[Task] Beginning with the opening line of the entries, return every line through the one containing "- 3/4 Tsp pepper", both included, and nothing else. Omit pictures.

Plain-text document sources
'''

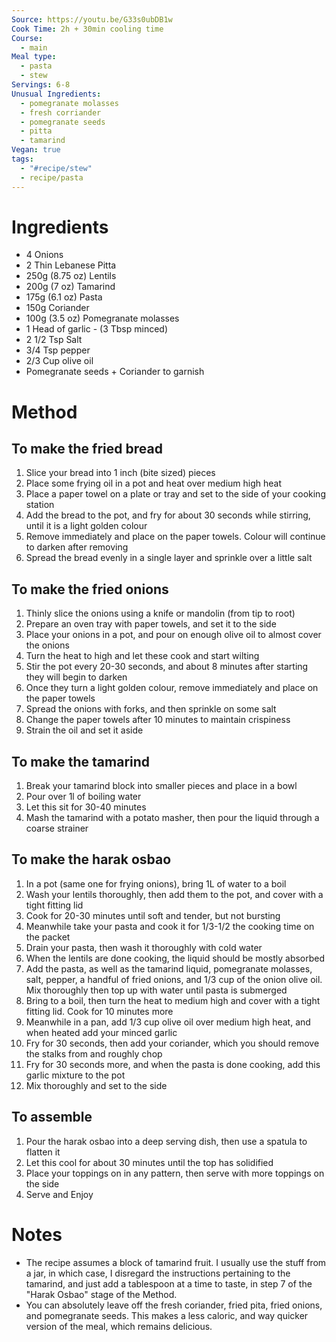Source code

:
 ```yaml
---
Source: https://youtu.be/G33s0ubDB1w
Cook Time: 2h + 30min cooling time
Course:
  - main
Meal type:
  - pasta
  - stew
Servings: 6-8
Unusual Ingredients:
  - pomegranate molasses
  - fresh corriander
  - pomegranate seeds
  - pitta
  - tamarind
Vegan: true
tags:
  - "#recipe/stew"
  - recipe/pasta
---
```

# Ingredients

- 4 Onions
- 2 Thin Lebanese Pitta
- 250g (8.75 oz) Lentils 
- 200g (7 oz) Tamarind
- 175g (6.1 oz) Pasta
- 150g Coriander
- 100g (3.5 oz) Pomegranate molasses
- 1 Head of garlic -  (3 Tbsp minced)
- 2 1/2 Tsp Salt
- 3/4 Tsp pepper
- 2/3 Cup olive oil
- Pomegranate seeds + Coriander to garnish

# Method

## To make the fried bread

1. Slice your bread into 1 inch (bite sized) pieces
2. Place some frying oil in a pot and heat over medium high heat
3. Place a paper towel on a plate or tray and set to the side of your cooking station
4. Add the bread to the pot, and fry for about 30 seconds while stirring, until it is a light golden colour
5. Remove immediately and place on the paper towels. Colour will continue to darken after removing
6. Spread the bread evenly in a single layer and sprinkle over a little salt

## To make the fried onions

1. Thinly slice the onions using a knife or mandolin (from tip to root)
2. Prepare an oven tray with paper towels, and set it to the side
3. Place your onions in a pot, and pour on enough olive oil to almost cover the onions
4. Turn the heat to high and let these cook and start wilting
5. Stir the pot every 20-30 seconds, and about 8 minutes after starting they will begin to darken
6. Once they turn a light golden colour, remove immediately and place on the paper towels
7. Spread the onions with forks, and then sprinkle on some salt
8. Change the paper towels after 10 minutes to maintain crispiness
9. Strain the oil and set it aside

## To make the tamarind

1. Break your tamarind block into smaller pieces and place in a bowl
2. Pour over 1l of boiling water
3. Let this sit for 30-40 minutes
4. Mash the tamarind with a potato masher, then pour the liquid through a coarse strainer

## To make the harak osbao

1. In a pot (same one for frying onions), bring 1L of water to a boil
2. Wash your lentils thoroughly, then add them to the pot, and cover with a tight fitting lid
3. Cook for 20-30 minutes until soft and tender, but not bursting
4. Meanwhile take your pasta and cook it for 1/3-1/2 the cooking time on the packet
5. Drain your pasta, then wash it thoroughly with cold water
6. When the lentils are done cooking, the liquid should be mostly absorbed
7. Add the pasta, as well as the tamarind liquid, pomegranate molasses, salt, pepper, a handful of fried onions, and 1/3 cup of the onion olive oil. Mix thoroughly then top up with water until pasta is submerged
8. Bring to a boil, then turn the heat to medium high and cover with a tight fitting lid. Cook for 10 minutes more
9. Meanwhile in a pan, add 1/3 cup olive oil over medium high heat, and when heated add your minced garlic
10. Fry for 30 seconds, then add your coriander, which you should remove the stalks from and roughly chop
11. Fry for 30 seconds more, and when the pasta is done cooking, add this garlic mixture to the pot
12. Mix thoroughly and set to the side

## To assemble

1. Pour the harak osbao into a deep serving dish, then use a spatula to flatten it
2. Let this cool for about 30 minutes until the top has solidified
3. Place your toppings on in any pattern, then serve with more toppings on the side
4. Serve and Enjoy

# Notes

- The recipe assumes a block of tamarind fruit. I usually use the stuff from a jar, in which case, I disregard the instructions pertaining to the tamarind, and just add a tablespoon at a time to taste, in step 7 of the "Harak Osbao" stage of the Method.
- You can absolutely leave off the fresh coriander, fried pita, fried onions, and pomegranate seeds. This makes a less caloric, and way quicker version of the meal, which remains delicious.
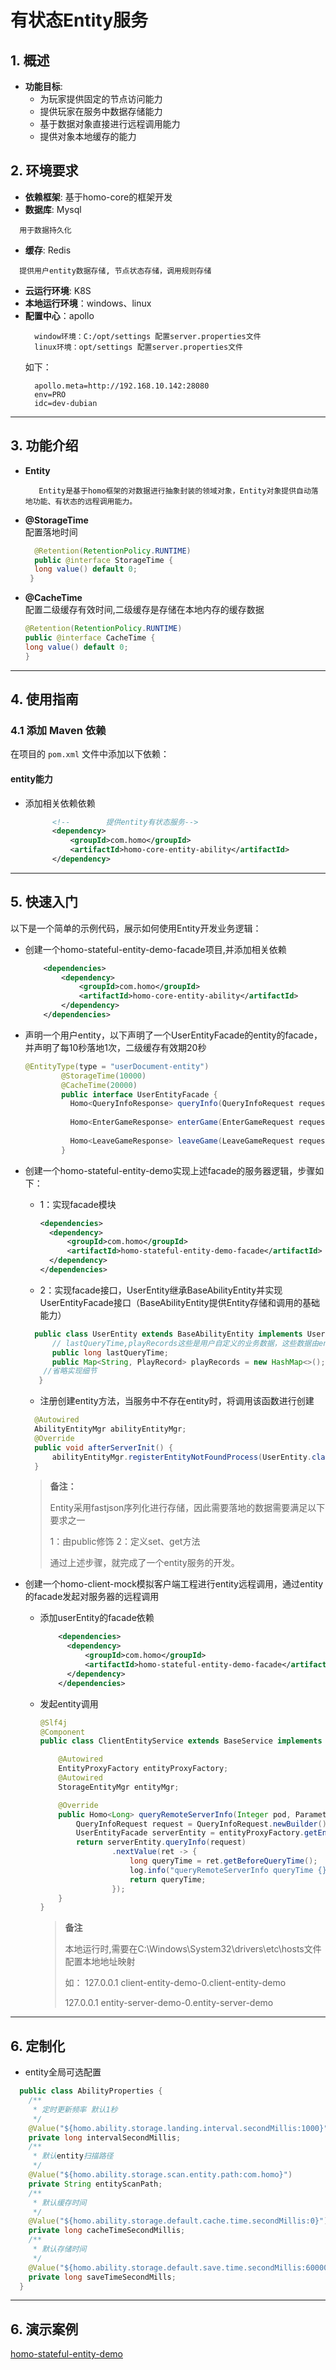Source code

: 
# 有状态Entity服务

## 1. 概述

- **功能目标**: 
  - 为玩家提供固定的节点访问能力
  - 提供玩家在服务中数据存储能力
  - 基于数据对象直接进行远程调用能力
  - 提供对象本地缓存的能力

## 2. 环境要求
 
- **依赖框架**: 基于homo-core的框架开发
- **数据库**: Mysql
```text
  用于数据持久化  
```
- **缓存**: Redis
```text
  提供用户entity数据存储, 节点状态存储，调用规则存储
```
- **云运行环境**: K8S 
- **本地运行环境**：windows、linux
- **配置中心**：apollo
  ```text
    window环境：C:/opt/settings 配置server.properties文件 
    linux环境：opt/settings 配置server.properties文件 
  ```
  如下：
  ```properties
    apollo.meta=http://192.168.10.142:28080 
    env=PRO
    idc=dev-dubian
  ```
---
## 3. 功能介绍
- **Entity**
  ```text
     Entity是基于homo框架的对数据进行抽象封装的领域对象，Entity对象提供自动落地功能、有状态的远程调用能力。
  
    ```
- **@StorageTime**  
  配置落地时间
  ```java 
    @Retention(RetentionPolicy.RUNTIME)
    public @interface StorageTime {
    long value() default 0;
   }
  ```
- **@CacheTime**  
  配置二级缓存有效时间,二级缓存是存储在本地内存的缓存数据
  ```java
  @Retention(RetentionPolicy.RUNTIME)
  public @interface CacheTime {
  long value() default 0;
  }
  ```
---

## 4. 使用指南

### 4.1 添加 Maven 依赖

在项目的 `pom.xml` 文件中添加以下依赖：
 
#### entity能力
- 添加相关依赖依赖
  ```xml
        <!--        提供entity有状态服务-->
        <dependency>
            <groupId>com.homo</groupId>
            <artifactId>homo-core-entity-ability</artifactId>
        </dependency>
  ```
---
## 5. 快速入门
以下是一个简单的示例代码，展示如何使用Entity开发业务逻辑：
- 创建一个homo-stateful-entity-demo-facade项目,并添加相关依赖
  ```xml
      <dependencies>
          <dependency>
              <groupId>com.homo</groupId>
              <artifactId>homo-core-entity-ability</artifactId>
          </dependency>
      </dependencies>
  ```

- 声明一个用户entity，以下声明了一个UserEntityFacade的entity的facade，并声明了每10秒落地1次，二级缓存有效期20秒
  ```java
  @EntityType(type = "userDocument-entity")
          @StorageTime(10000)
          @CacheTime(20000)
          public interface UserEntityFacade {
            Homo<QueryInfoResponse> queryInfo(QueryInfoRequest request);
      
            Homo<EnterGameResponse> enterGame(EnterGameRequest request);
      
            Homo<LeaveGameResponse> leaveGame(LeaveGameRequest request);
          }
  ```

- 创建一个homo-stateful-entity-demo实现上述facade的服务器逻辑，步骤如下：
  - 1：实现facade模块
      ```xml
    <dependencies>
        <dependency>
            <groupId>com.homo</groupId>
            <artifactId>homo-stateful-entity-demo-facade</artifactId>
        </dependency>
    </dependencies>
      ```
  - 2：实现facade接口，UserEntity继承BaseAbilityEntity并实现UserEntityFacade接口（BaseAbilityEntity提供Entity存储和调用的基础能力）
  ```java
    public class UserEntity extends BaseAbilityEntity implements UserEntityFacade {
        // lastQueryTime,playRecords这些是用户自定义的业务数据，这些数据由entity自动存储，无需用户操作数据库
        public long lastQueryTime; 
        public Map<String, PlayRecord> playRecords = new HashMap<>();
      //省略实现细节 
     }
  ``` 
  - 注册创建entity方法，当服务中不存在entity时，将调用该函数进行创建
  ```java
    @Autowired
    AbilityEntityMgr abilityEntityMgr;
    @Override
    public void afterServerInit() {
        abilityEntityMgr.registerEntityNotFoundProcess(UserEntity.class,((aClass, id) -> abilityEntityMgr.createEntityPromise(aClass,id)));
    }
  ```
  > **备注：**
  >
  > Entity采用fastjson序列化进行存储，因此需要落地的数据需要满足以下要求之一
  >
  > 1：由public修饰 2：定义set、get方法
  >
  > 通过上述步骤，就完成了一个entity服务的开发。
  >
 
- 创建一个homo-client-mock模拟客户端工程进行entity远程调用，通过entity的facade发起对服务器的远程调用
  - 添加userEntity的facade依赖
    ```xml
        <dependencies>
          <dependency>
              <groupId>com.homo</groupId>
              <artifactId>homo-stateful-entity-demo-facade</artifactId>
          </dependency>
        </dependencies>
     ```
  - 发起entity调用
    ```java
    @Slf4j
    @Component
    public class ClientEntityService extends BaseService implements ClientEntityServiceFacade {
  
        @Autowired
        EntityProxyFactory entityProxyFactory;
        @Autowired
        StorageEntityMgr entityMgr;  
  
        @Override
        public Homo<Long> queryRemoteServerInfo(Integer pod, ParameterMsg parameterMsg) {
            QueryInfoRequest request = QueryInfoRequest.newBuilder().setChannelId(parameterMsg.getChannelId()).build();
            UserEntityFacade serverEntity = entityProxyFactory.getEntityProxy(EntityServiceFacade.class, UserEntityFacade.class, parameterMsg.getUserId());
            return serverEntity.queryInfo(request)
                    .nextValue(ret -> {
                        long queryTime = ret.getBeforeQueryTime();
                        log.info("queryRemoteServerInfo queryTime {}", queryTime);
                        return queryTime;
                    });
        }
    } 
    ```
    
    >   **备注**
    >
    >   本地运行时,需要在C:\Windows\System32\drivers\etc\hosts文件配置本地地址映射
    >
    >   如： 127.0.0.1 client-entity-demo-0.client-entity-demo
    > 
    > 127.0.0.1 entity-server-demo-0.entity-server-demo
    >      
    > 

--- 

## 6. 定制化
- entity全局可选配置
```java
  public class AbilityProperties {
    /**
     * 定时更新频率 默认1秒
     */
    @Value("${homo.ability.storage.landing.interval.secondMillis:1000}")
    private long intervalSecondMillis;
    /**
     * 默认entity扫描路径
     */
    @Value("${homo.ability.storage.scan.entity.path:com.homo}")
    private String entityScanPath;
    /**
     * 默认缓存时间
     */
    @Value("${homo.ability.storage.default.cache.time.secondMillis:0}")
    private long cacheTimeSecondMillis;
    /**
     * 默认存储时间
     */
    @Value("${homo.ability.storage.default.save.time.secondMillis:60000}")
    private long saveTimeSecondMills;
  }
```
---
## 6. 演示案例
[homo-stateful-entity-demo](。./../../../homo-core-test/homo-stateful-entity-demo)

'''

[The answer]
Source code

:
 ```yaml
---
Source: https://youtu.be/G33s0ubDB1w
Cook Time: 2h + 30min cooling time
Course:
  - main
Meal type:
  - pasta
  - stew
Servings: 6-8
Unusual Ingredients:
  - pomegranate molasses
  - fresh corriander
  - pomegranate seeds
  - pitta
  - tamarind
Vegan: true
tags:
  - "#recipe/stew"
  - recipe/pasta
---
```

# Ingredients

- 4 Onions
- 2 Thin Lebanese Pitta
- 250g (8.75 oz) Lentils 
- 200g (7 oz) Tamarind
- 175g (6.1 oz) Pasta
- 150g Coriander
- 100g (3.5 oz) Pomegranate molasses
- 1 Head of garlic -  (3 Tbsp minced)
- 2 1/2 Tsp Salt
- 3/4 Tsp pepper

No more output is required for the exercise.